Posted 26 мая 2011,, 20:00

Published 26 мая 2011,, 20:00

Modified 8 марта, 06:19

Updated 8 марта, 06:19

Поэт с душою санитарки

Поэт с душою санитарки

26 мая 2011, 20:00
Инна ЛИСНЯНСКАЯ 1928, Баку

В кошмарах не без оснований разочарованного в коммунизме, но не очарованного и капитализмом Джорджа Оруэлла все-таки не хватает хотя бы подспудного противопоставления культуры и тоталитаризма, свойственного не только одной политической системе. А ведь свободная мысль, как в живых тайниках, пряталась в людях самых несвободных обществ и мужала именно в силу неизбежного духовного сопротивления. Мне повезло: со своей манией поиска единомышленников, прежде чем прорваться сквозь железный занавес в остальной мир, я побывал во всех республиках Советского Союза, в самых отдаленных местах России – на Камчатке, на Чукотке, на Сахалине, в Магадане и прошел по семи сибирским рекам. И везде, несмотря на неустанное пропагандистское оболванивание населения, находил точечные пульсирующие тайники интеллигентности и свободомыслия.

И в Баку, родном городе Инны Лиснянской, я встретил многих упрямых, думающих людей – и азербайджанцев, и русских, и евреев, и армян, которые отнюдь не враждовали тогда, а были заодно, понимая, что у всех у них общий враг – пропитанная сталинизмом феодальная партократия.

Сама Инна, писавшая стихи с тринадцати лет, живо интересовалась не только литературой, но и театром, и музыкой. Во время войны она переболела туберкулезом и еще подростком, чтобы выжить, устроилась санитаркой в одном из самых страшных мест – госпитале лицевого ранения, о чем через много лет написала душераздирающий венок сонетов.

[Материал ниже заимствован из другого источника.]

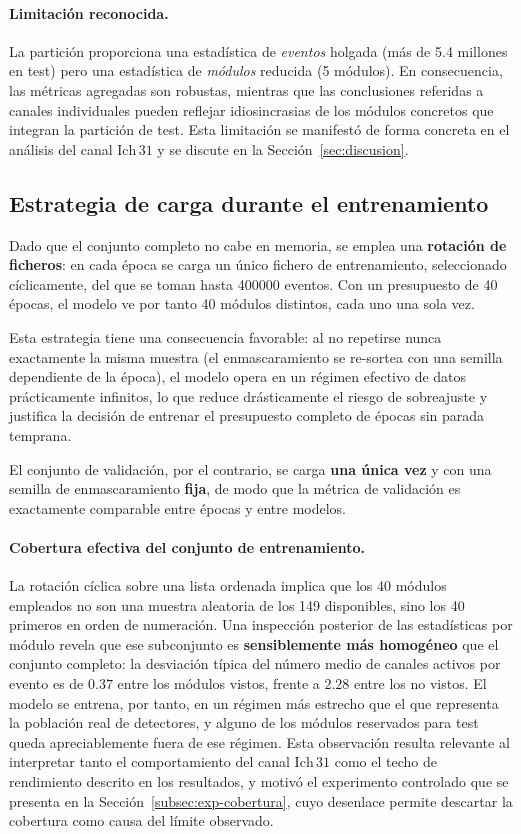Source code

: \paragraph{Limitación reconocida.} La partición proporciona una estadística de \emph{eventos}
holgada (más de 5.4 millones en test) pero una estadística de \emph{módulos} reducida (5 módulos).
En consecuencia, las métricas agregadas son robustas, mientras que las conclusiones referidas a
canales individuales pueden reflejar idiosincrasias de los módulos concretos que integran la
partición de test. Esta limitación se manifestó de forma concreta en el análisis del canal
$\mathrm{Ich}\,31$ y se discute en la Sección~\ref{sec:discusion}.

\subsection{Estrategia de carga durante el entrenamiento}
\label{subsec:carga-entrenamiento}

Dado que el conjunto completo no cabe en memoria, se emplea una \textbf{rotación de ficheros}: en
cada época se carga un único fichero de entrenamiento, seleccionado cíclicamente, del que se toman
hasta \num{400000} eventos. Con un presupuesto de 40 épocas, el modelo ve por tanto 40 módulos
distintos, cada uno una sola vez.

Esta estrategia tiene una consecuencia favorable: al no repetirse nunca exactamente la misma muestra
(el enmascaramiento se re-sortea con una semilla dependiente de la época), el modelo opera en un
régimen efectivo de datos prácticamente infinitos, lo que reduce drásticamente el riesgo de
sobreajuste y justifica la decisión de entrenar el presupuesto completo de épocas sin parada
temprana.

El conjunto de validación, por el contrario, se carga \textbf{una única vez} y con una semilla de
enmascaramiento \textbf{fija}, de modo que la métrica de validación es exactamente comparable entre
épocas y entre modelos.

\paragraph{Cobertura efectiva del conjunto de entrenamiento.} La rotación cíclica sobre una lista
ordenada implica que los 40 módulos empleados no son una muestra aleatoria de los 149 disponibles,
sino los 40 primeros en orden de numeración. Una inspección posterior de las estadísticas por módulo
revela que ese subconjunto es \textbf{sensiblemente más homogéneo} que el conjunto completo: la
desviación típica del número medio de canales activos por evento es de $0.37$ entre los módulos
vistos, frente a $2.28$ entre los no vistos. El modelo se entrena, por tanto, en un régimen más
estrecho que el que representa la población real de detectores, y alguno de los módulos reservados
para test queda apreciablemente fuera de ese régimen. Esta observación resulta relevante al
interpretar tanto el comportamiento del canal $\mathrm{Ich}\,31$ como el techo de rendimiento
descrito en los resultados, y motivó el experimento controlado que se presenta en la
Sección~\ref{subsec:exp-cobertura}, cuyo desenlace permite descartar la cobertura como causa del
límite observado.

Первые стихи она опубликовала в 1948 году в местной молодежной газете, затем напечаталась и в общесоюзной «Комсомольской правде». В 1960-м поступила в Москве на Высшие литературные курсы. Ее обогрели такие мало печатаемые, но высоко ценимые знатоками поэты, как Арсений Тарковский, Мария Петровых, Семен Липкин. Однако в издательствах стихи Лиснянской встречали весьма холодный прием. Вышедшие в Москве четыре книжки были сильно пощипаны цензурой. Зарабатывать на жизнь приходилось главным образом переводами. В этом она повторяла своих наставников.

Один из них, Семен Липкин, был ближайшим другом Василия Гроссмана, у которого КГБ с подачи главного редактора «Знамени» Вадима Кожевникова конфисковало не только окончательную редакцию, но и все варианты и заготовки романа «Жизнь и судьба». Член Политбюро Суслов заявил автору, что его рукопись может быть издана лишь через 200–300 лет. Но один машинописный экземпляр сумел втайне сохранить Липкин, и по этому источнику роман напечатали на Западе.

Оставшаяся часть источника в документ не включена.